## YOUR GOAL
Please copy out every line in the records below that includes the word "修改和删除情况".

## INPUT FOR THIS TASK

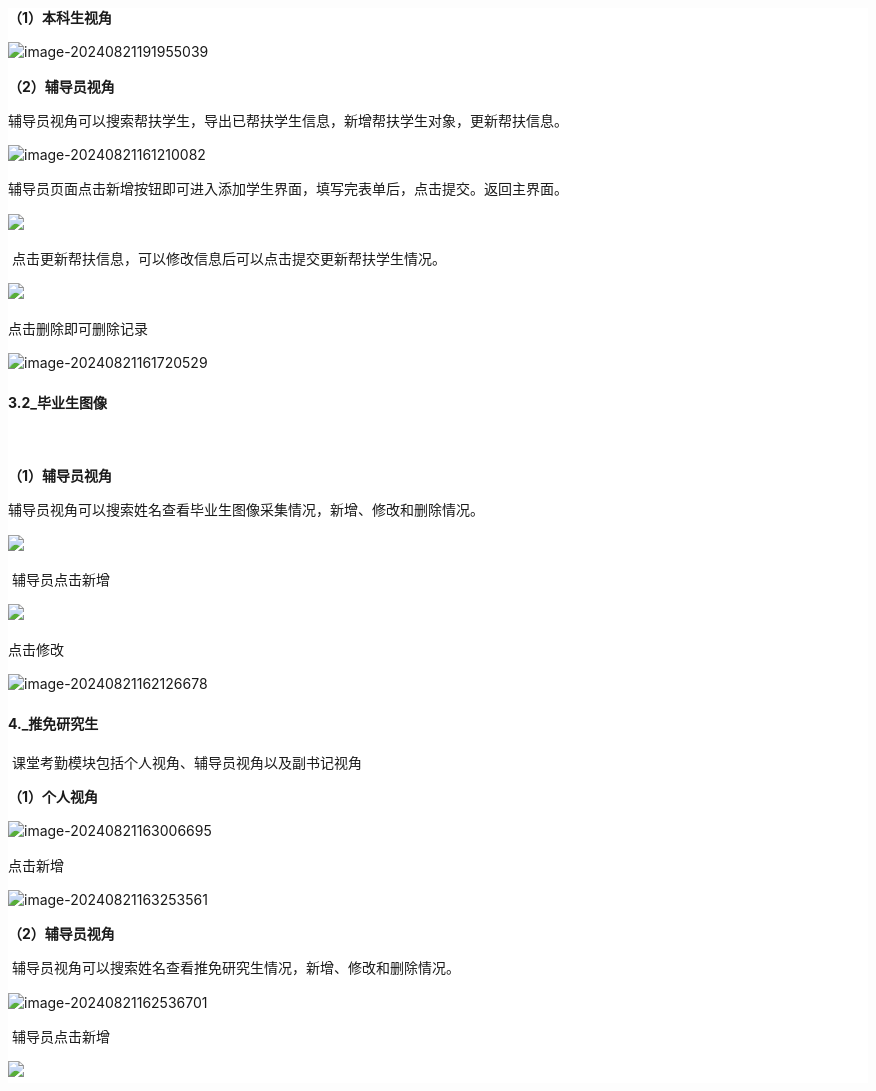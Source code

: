**（1）本科生视角**

![image-20240821191955039](https://hebuta219.github.io/images/image-20240821191955039.png)

**（2）辅导员视角**

​		辅导员视角可以搜索帮扶学生，导出已帮扶学生信息，新增帮扶学生对象，更新帮扶信息。

![image-20240821161210082](https://hebuta219.github.io/images/image-20240821161210082.png)

​		辅导员页面点击新增按钮即可进入添加学生界面，填写完表单后，点击提交。返回主界面。

![](https://hebuta219.github.io/images/image-20240821161415636.png)

​	点击更新帮扶信息，可以修改信息后可以点击提交更新帮扶学生情况。

![](https://hebuta219.github.io/images/image-20240821161603784.png)

点击删除即可删除记录

![image-20240821161720529](https://hebuta219.github.io/images/image-20240821161720529.png)



#### 3.2_毕业生图像

​	

**（1）辅导员视角**

​		辅导员视角可以搜索姓名查看毕业生图像采集情况，新增、修改和删除情况。

![](https://hebuta219.github.io/images/image-20240821161940797.png)

​		辅导员点击新增

![](https://hebuta219.github.io/images/image-20240821162055689.png)

点击修改

![image-20240821162126678](https://hebuta219.github.io/images/image-20240821162126678.png)



#### 4._推免研究生

​		课堂考勤模块包括个人视角、辅导员视角以及副书记视角

**（1）个人视角**

![image-20240821163006695](https://hebuta219.github.io/images/image-20240821163006695.png)

点击新增

![image-20240821163253561](https://hebuta219.github.io/images/image-20240821163253561.png)

**（2）辅导员视角**

​		辅导员视角可以搜索姓名查看推免研究生情况，新增、修改和删除情况。

![image-20240821162536701](https://hebuta219.github.io/images/image-20240821162536701.png)

​		辅导员点击新增

![](https://hebuta219.github.io/images/image-20240821162503112.png)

## WRITTEN SOLUTION
​		辅导员视角可以搜索姓名查看毕业生图像采集情况，新增、修改和删除情况。
​		辅导员视角可以搜索姓名查看推免研究生情况，新增、修改和删除情况。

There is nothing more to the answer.